Segment Start: PROVIDED DATA
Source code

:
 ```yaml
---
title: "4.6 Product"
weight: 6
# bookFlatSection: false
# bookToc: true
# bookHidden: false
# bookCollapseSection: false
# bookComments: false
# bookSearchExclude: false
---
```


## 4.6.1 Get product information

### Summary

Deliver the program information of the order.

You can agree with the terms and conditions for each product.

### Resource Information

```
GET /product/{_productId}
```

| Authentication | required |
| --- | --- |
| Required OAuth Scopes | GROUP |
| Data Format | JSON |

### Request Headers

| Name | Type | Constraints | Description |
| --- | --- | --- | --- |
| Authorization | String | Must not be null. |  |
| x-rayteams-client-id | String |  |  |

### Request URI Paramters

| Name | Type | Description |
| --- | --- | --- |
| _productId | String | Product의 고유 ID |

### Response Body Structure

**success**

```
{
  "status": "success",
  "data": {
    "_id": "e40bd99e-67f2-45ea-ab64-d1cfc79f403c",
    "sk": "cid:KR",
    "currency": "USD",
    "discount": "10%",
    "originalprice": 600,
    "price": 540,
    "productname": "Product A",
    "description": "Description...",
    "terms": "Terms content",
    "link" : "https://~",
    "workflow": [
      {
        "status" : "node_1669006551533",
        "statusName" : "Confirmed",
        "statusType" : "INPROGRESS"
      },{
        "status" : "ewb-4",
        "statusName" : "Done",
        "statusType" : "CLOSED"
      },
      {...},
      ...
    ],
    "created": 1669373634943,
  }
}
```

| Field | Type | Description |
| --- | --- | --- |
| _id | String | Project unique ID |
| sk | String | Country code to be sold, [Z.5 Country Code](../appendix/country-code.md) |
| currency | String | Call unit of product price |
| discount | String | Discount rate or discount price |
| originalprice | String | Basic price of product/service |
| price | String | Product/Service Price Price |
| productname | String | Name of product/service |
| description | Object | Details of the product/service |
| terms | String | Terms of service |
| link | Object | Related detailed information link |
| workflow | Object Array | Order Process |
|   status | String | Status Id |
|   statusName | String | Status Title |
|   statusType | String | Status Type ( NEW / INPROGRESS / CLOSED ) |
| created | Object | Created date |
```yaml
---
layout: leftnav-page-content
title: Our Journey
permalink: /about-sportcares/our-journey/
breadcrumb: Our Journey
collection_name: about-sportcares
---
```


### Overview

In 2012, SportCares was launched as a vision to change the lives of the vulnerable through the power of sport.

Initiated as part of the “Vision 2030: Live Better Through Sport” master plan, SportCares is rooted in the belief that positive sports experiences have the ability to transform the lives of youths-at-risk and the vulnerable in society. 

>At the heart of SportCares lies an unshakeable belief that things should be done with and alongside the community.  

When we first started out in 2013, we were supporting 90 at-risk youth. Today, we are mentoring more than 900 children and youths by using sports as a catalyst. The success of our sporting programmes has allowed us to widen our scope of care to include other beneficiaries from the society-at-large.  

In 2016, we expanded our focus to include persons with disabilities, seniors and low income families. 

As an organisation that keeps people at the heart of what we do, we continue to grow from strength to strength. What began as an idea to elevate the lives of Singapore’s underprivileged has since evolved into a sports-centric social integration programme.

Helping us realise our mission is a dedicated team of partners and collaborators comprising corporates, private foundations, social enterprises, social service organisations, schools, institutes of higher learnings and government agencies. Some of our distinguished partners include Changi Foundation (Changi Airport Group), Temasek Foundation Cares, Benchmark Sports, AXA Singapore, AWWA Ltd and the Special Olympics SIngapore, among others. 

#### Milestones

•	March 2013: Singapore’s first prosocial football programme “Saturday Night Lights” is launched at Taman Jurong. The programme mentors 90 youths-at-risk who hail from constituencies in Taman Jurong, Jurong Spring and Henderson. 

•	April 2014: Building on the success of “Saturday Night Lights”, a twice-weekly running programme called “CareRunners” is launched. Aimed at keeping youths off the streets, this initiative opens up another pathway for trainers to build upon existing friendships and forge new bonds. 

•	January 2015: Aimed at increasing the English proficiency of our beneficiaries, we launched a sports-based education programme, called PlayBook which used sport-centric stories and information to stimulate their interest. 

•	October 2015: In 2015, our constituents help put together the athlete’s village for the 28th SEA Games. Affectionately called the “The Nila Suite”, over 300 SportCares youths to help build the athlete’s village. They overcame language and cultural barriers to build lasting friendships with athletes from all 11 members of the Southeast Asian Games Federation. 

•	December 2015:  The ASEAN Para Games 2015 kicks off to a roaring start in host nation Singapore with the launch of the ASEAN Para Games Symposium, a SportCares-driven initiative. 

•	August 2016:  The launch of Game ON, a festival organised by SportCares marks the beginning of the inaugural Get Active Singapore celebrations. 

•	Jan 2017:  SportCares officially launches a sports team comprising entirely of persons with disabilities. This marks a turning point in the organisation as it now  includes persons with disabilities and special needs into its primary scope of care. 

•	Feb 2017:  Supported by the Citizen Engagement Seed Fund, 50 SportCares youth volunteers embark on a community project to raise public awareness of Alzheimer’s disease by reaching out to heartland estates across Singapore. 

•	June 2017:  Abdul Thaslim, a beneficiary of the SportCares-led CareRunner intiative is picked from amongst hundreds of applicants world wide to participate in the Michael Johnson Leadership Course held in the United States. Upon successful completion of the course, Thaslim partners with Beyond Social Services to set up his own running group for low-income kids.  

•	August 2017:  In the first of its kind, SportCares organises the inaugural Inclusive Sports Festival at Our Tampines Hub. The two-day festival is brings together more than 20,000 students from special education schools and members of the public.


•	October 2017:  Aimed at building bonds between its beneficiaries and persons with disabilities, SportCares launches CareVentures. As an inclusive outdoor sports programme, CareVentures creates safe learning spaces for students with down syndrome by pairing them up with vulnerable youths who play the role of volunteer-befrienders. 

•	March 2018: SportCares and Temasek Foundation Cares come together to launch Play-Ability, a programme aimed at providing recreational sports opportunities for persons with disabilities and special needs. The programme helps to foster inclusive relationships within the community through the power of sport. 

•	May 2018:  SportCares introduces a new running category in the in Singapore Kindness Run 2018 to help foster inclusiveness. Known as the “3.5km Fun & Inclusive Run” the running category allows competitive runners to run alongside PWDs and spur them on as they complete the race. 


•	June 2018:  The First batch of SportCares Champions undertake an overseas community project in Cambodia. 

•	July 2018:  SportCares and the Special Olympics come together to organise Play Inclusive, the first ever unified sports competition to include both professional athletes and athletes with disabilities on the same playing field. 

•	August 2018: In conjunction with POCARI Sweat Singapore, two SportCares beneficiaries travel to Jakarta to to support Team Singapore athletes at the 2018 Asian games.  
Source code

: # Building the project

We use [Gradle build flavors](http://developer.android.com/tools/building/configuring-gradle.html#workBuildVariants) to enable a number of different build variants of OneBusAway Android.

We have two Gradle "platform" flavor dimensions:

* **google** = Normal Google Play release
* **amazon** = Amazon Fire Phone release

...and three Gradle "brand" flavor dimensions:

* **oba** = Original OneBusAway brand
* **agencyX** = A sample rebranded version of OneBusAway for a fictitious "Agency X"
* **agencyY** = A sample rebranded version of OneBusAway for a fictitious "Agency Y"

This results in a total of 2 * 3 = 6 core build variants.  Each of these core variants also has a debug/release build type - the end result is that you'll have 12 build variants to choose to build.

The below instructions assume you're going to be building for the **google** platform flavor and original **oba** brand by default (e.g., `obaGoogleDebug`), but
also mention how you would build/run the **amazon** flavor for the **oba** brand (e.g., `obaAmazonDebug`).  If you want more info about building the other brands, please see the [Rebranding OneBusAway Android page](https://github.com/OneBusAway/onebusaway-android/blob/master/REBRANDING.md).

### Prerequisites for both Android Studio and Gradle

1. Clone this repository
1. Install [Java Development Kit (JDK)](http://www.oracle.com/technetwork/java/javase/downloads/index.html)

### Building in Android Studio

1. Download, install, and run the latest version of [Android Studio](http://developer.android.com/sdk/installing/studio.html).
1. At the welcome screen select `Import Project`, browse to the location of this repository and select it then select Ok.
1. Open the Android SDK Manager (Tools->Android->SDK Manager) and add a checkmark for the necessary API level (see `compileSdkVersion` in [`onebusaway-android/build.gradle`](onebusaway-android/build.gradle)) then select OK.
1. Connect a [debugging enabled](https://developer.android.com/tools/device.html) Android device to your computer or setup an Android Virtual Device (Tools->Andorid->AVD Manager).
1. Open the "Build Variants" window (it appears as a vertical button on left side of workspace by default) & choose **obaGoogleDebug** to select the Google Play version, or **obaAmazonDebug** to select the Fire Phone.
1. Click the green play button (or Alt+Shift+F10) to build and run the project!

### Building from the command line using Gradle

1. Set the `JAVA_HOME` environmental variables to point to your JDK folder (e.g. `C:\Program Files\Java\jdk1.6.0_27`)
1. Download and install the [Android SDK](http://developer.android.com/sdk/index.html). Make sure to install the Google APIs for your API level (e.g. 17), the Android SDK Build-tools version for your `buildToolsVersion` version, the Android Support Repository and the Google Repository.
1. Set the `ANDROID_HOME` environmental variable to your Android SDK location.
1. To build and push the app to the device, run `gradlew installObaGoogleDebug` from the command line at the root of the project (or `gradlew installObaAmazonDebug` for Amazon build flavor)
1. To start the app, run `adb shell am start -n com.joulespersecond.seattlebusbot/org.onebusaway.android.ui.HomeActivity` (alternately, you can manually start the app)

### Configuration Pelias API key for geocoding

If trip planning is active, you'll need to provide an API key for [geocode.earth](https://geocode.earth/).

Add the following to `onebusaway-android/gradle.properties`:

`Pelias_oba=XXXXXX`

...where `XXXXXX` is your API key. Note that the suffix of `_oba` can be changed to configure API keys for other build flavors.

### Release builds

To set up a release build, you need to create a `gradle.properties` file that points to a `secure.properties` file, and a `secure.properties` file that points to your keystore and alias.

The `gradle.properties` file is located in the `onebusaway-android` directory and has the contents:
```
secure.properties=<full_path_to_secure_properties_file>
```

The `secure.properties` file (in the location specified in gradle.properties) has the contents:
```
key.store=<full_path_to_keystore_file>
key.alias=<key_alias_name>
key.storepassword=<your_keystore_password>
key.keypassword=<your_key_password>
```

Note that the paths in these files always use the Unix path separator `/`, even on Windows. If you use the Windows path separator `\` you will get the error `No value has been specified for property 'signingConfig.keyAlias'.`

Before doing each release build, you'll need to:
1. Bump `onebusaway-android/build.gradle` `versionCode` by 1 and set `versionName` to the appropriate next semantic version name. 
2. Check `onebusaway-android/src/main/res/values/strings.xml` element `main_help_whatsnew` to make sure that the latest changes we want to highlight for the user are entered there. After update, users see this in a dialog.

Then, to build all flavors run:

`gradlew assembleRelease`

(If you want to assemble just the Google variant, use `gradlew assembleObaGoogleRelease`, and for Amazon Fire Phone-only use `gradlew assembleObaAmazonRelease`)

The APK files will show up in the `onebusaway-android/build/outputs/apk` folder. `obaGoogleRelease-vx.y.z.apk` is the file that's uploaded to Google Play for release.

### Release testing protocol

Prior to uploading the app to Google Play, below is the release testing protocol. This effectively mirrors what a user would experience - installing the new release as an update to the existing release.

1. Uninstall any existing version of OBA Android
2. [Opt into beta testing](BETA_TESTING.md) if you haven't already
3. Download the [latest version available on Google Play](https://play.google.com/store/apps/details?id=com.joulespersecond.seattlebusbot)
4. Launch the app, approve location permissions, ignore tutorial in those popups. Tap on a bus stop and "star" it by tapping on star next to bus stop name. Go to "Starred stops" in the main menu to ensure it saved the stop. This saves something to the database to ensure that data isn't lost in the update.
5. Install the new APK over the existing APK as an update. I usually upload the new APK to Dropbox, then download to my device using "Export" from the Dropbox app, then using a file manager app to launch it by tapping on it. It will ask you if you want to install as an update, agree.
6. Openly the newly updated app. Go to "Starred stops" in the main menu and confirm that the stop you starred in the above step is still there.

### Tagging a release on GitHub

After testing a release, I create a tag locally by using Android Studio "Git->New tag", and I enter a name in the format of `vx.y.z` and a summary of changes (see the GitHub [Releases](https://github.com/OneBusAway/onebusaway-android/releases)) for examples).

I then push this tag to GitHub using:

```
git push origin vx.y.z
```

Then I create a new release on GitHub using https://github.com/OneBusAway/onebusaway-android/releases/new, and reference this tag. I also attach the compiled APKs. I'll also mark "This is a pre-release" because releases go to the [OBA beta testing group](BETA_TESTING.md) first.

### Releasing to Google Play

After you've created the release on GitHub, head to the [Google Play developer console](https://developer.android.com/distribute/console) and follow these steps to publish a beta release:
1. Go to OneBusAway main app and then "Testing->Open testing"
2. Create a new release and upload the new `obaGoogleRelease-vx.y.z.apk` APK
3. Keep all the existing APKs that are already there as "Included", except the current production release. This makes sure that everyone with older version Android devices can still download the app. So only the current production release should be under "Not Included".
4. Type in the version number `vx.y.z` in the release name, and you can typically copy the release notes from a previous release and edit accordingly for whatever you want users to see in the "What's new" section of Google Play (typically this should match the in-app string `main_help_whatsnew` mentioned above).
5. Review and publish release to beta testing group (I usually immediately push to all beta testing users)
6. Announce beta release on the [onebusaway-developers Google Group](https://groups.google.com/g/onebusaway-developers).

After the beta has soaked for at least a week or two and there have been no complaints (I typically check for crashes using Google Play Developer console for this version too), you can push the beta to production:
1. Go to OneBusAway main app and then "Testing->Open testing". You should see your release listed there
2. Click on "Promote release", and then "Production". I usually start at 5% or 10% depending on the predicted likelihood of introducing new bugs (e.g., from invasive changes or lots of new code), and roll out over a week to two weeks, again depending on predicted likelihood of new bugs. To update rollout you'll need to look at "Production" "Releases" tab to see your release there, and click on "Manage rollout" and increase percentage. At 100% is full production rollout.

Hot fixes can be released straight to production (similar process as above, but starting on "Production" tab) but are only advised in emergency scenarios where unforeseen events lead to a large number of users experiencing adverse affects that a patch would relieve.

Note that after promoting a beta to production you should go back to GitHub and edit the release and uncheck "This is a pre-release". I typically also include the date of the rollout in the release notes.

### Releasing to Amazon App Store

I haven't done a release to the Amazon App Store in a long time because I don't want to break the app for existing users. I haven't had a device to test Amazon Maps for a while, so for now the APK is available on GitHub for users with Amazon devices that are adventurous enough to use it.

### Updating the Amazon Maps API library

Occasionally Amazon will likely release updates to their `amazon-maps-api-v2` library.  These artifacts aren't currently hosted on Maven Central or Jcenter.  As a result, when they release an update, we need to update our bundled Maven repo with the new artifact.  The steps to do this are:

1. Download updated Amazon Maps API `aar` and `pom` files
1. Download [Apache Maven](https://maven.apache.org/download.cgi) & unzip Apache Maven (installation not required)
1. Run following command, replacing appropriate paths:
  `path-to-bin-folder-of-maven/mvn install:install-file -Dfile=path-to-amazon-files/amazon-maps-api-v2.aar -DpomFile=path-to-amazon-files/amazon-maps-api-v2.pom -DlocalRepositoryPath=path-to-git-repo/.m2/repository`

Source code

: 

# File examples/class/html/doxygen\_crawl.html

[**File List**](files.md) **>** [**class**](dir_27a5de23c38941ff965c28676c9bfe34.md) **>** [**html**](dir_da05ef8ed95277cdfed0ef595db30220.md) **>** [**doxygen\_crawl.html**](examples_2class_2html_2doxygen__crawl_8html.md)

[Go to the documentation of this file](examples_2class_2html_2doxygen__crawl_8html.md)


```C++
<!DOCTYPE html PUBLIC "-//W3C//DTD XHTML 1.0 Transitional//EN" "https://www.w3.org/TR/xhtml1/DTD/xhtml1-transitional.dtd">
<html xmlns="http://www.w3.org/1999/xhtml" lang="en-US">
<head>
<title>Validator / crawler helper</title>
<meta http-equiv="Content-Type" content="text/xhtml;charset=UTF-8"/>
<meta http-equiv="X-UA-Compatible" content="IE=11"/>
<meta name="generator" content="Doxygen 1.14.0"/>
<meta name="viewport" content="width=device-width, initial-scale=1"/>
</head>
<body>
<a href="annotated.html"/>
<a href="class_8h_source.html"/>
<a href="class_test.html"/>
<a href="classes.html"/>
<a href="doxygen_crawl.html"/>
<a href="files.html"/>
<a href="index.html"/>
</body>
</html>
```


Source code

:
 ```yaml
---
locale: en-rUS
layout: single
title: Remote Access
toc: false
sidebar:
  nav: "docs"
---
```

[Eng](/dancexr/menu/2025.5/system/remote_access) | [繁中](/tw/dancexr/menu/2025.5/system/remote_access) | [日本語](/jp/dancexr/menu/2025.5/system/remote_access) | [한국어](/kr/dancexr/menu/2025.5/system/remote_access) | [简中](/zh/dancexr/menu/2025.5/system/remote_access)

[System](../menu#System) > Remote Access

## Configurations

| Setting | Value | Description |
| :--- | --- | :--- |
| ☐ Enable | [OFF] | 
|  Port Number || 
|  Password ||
Segment End: PROVIDED DATA
> _PROBLEM STATEMENT_
If a line of the data contains "properties", copy it out.

> _SOLUTION BELOW_
Add the following to `onebusaway-android/gradle.properties`:
To set up a release build, you need to create a `gradle.properties` file that points to a `secure.properties` file, and a `secure.properties` file that points to your keystore and alias.
The `gradle.properties` file is located in the `onebusaway-android` directory and has the contents:
secure.properties=<full_path_to_secure_properties_file>
The `secure.properties` file (in the location specified in gradle.properties) has the contents:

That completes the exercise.